Home>Campaigns>Appellate court backs up right of N.J. election officials to limit use of ballot slogans

Eugene Mazo. (Photo: Eugene Mazo).

Appellate court backs up right of N.J. election officials to limit use of ballot slogans

U.S. Court of Appeals says New Jersey has ‘struck the proper balance’

By David Wildstein, November 25 2022 12:59 pm

New Jersey’s limit on appropriate ballot slogans was upheld by the U.S. Court of Appeals for the Third Circuit on Wednesday, allowing election officials to prevent candidates from using other people’s names or slogans.

The lawsuit came after Eugene Mazo, a constitutional law professor at Rutgers University, tested the state’s slogan law after a brief bids for the Democratic congressional nomination in New  Jersey’s 10th district in 2020 and the 8th district in 2022.

In 2020, Mazo attempted to run under the slogans “Essex County Democratic Committee, Inc.,” “Hudson County Democratic Organization” and “Regular Democratic Organization of Union County” but was blocked because the county organizations are backing Payne.

He filed a lawsuit with shadowy perennial candidate Lisa McCormick in 2020 after he bid to run under the slogans, “Not Me, Us” and “Bernie Sanders Betrayed the NJ Revolution” were rejected because she lacked authorization to use them.

Last summer, U.S. District Court Chief Judge Freda Wolfson dismissed a lawsuit filed by Mazo arguing that a requirement to get the consent of a party organization to use their ballot slogan was unconstitutional.   Wolfson said that Mazo couldn’t “plausibly” claim that the statute violated his First Amendment rights.
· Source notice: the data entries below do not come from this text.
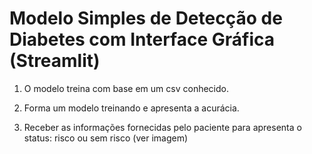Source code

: # Modelo Simples de Detecção de Diabetes com Interface Gráfica (Streamlit)

1. O modelo treina com base em um csv conhecido. 

2. Forma um modelo treinando e apresenta a acurácia. 

3. Receber as informações fornecidas pelo paciente para apresenta o status: risco ou sem risco (ver imagem)























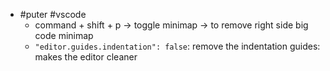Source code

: - #puter #vscode
	- command + shift + p -> toggle minimap -> to remove right side big code minimap
	- `"editor.guides.indentation": false`: remove the indentation guides: makes the editor cleaner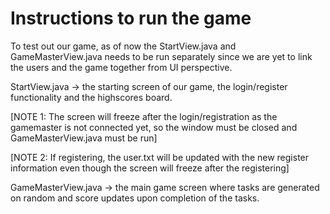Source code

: # Instructions to run the game

To test out our game, as of now the StartView.java and GameMasterView.java needs to be run separately since we are yet to
link the users and the game together from UI perspective.

StartView.java -> the starting screen of our game, the login/register functionality and the highscores board. 

[NOTE 1: The screen will freeze after the login/registration as the gamemaster is not connected yet, 
so the window must be closed and GameMasterView.java must be run]

[NOTE 2: If registering, the user.txt will be updated with the new register information 
even though the screen will freeze after the registering]

GameMasterView.java -> the main game screen where tasks are generated on random and score updates upon completion of the tasks.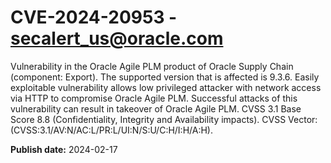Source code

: # CVE-2024-20953 - secalert_us@oracle.com

Vulnerability in the Oracle Agile PLM product of Oracle Supply Chain (component: Export).   The supported version that is affected is 9.3.6. Easily exploitable vulnerability allows low privileged attacker with network access via HTTP to compromise Oracle Agile PLM.  Successful attacks of this vulnerability can result in takeover of Oracle Agile PLM. CVSS 3.1 Base Score 8.8 (Confidentiality, Integrity and Availability impacts).  CVSS Vector: (CVSS:3.1/AV:N/AC:L/PR:L/UI:N/S:U/C:H/I:H/A:H).

**Publish date:** 2024-02-17
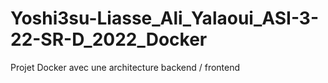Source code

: # Yoshi3su-Liasse_Ali_Yalaoui_ASI-3-22-SR-D_2022_Docker
Projet Docker avec une architecture backend / frontend
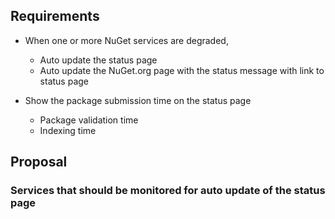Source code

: ## Requirements
* When one or more NuGet services are degraded,
  * Auto update the status page
  * Auto update the NuGet.org page with the status message with link to status page

* Show the package submission time on the status page
  * Package validation time
  * Indexing time

## Proposal

### Services that should be monitored for auto update of the status page

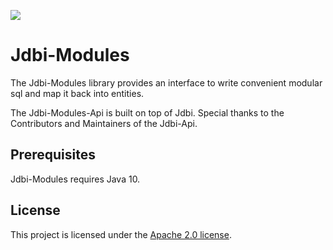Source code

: [![](https://api.travis-ci.org/28Smiles/jdbi-modules.svg?branch=master)](https://travis-ci.org/28Smiles/jdbi-modules)

# Jdbi-Modules

The Jdbi-Modules library provides an interface to write convenient modular sql and map it back into entities.

The Jdbi-Modules-Api is built on top of Jdbi.
Special thanks to the Contributors and Maintainers of the Jdbi-Api.

## Prerequisites

Jdbi-Modules requires Java 10.

## License

This project is licensed under the
[Apache 2.0 license](https://www.apache.org/licenses/LICENSE-2.0.html).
“To    safeguard    the    promise    of    democratic    self-governance, our constitution charges States with the noble but often  difficult  duty  to  protect  the  fairness  and  integrity  of elections  without  stifling  the  free  exchange  of  ideas  and associations  that  takes  place  between  voters,  parties,  and candidates  as  part  of  every  political  campaign,” wrote Judge Cheryl Ann Krause of the U.S. Court of Appeals for the Third Circuit.  “And  while courts have their own duty to fiercely guard First Amendment rights, where States enact politically neutral regulations of the mechanics   of   the   electoral   process   itself,   the   deference embodied  in  the Anderson-Burdick balancing  test  is  both appropriate  and  necessary.”

Krause said that “New  Jersey  has  struck  a proper  balance  between  the  rights  of  voters,  candidates,  and third parties on the one hand, and the need to ensure order and fairness on the ballot on the other.”
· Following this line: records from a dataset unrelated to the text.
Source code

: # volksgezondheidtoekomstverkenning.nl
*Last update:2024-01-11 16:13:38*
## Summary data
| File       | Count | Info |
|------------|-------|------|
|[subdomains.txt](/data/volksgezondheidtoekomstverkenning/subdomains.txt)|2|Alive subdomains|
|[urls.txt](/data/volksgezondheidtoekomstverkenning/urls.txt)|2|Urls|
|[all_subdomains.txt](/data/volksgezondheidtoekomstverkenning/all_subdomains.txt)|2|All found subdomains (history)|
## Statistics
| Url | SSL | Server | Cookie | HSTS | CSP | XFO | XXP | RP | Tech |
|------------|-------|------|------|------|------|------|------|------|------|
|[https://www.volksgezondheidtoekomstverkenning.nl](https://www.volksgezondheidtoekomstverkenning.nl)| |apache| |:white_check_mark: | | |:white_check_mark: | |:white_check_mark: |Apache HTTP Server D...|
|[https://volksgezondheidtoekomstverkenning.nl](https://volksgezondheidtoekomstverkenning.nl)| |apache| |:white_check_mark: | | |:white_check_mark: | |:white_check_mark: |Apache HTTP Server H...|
Earlier this year, Mazo sought to use the slogan “Supported by the Governor” in the Union County portion of the 8th; Gov. Phil Murphy had already endorsed Robert J. Menendez for the seat.  He sought to use “Endorsed by the New York Times” in Hudson.

But then-Division of Elections director Robert Giles rejected both slogans, allowing Mazo to only use the “Professor.  Lawyer.  Author.  Immigrant.  Proud Newarker” slogan that he had filed in Essex.  Giles told Mazo that he could not use the slogans without the consent of Murphy and the New York Times, respectively.
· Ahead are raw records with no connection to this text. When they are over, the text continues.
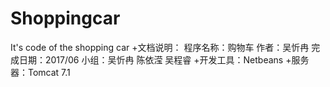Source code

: # Shoppingcar
It's code of the shopping car
+文档说明：
程序名称：购物车
作者：吴忻冉
完成日期：2017/06
小组：吴忻冉 陈依滢 吴程睿
+开发工具：Netbeans
+服务器：Tomcat 7.1
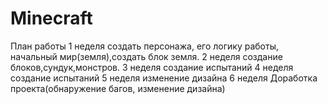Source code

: # Minecraft
План работы
1 неделя 
создать персонажа, его логику работы, начальный мир(земля),создать блок земля. 
2 неделя
создание блоков,сундук,монстров.
3 неделя 
создание испытаний
4 неделя 
создание испытаний
5 неделя 
изменение дизайна
6 неделя 
Доработка проекта(обнаружение багов, изменение дизайна)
The U.S. District Court agreed with Giles, saying that

In the 4th district, Republican Robert Shapiro was permitted to swap out his original slogan, “Let’s Go Brand*n – FJB” with “Let’s Go Brand*n” after election officials explained that “FJB” referred to a particular individual – in this case, an acronym widely known to mean “Fuck Joe Biden” – and that he would need Biden’s permission.

Ultimately, Mazo and Shapiro did not run in the June primary because they failed to obtain fifty valid signatures to get on the ballot.

Manzo and McCormick are on the hook for the costs of the appeal.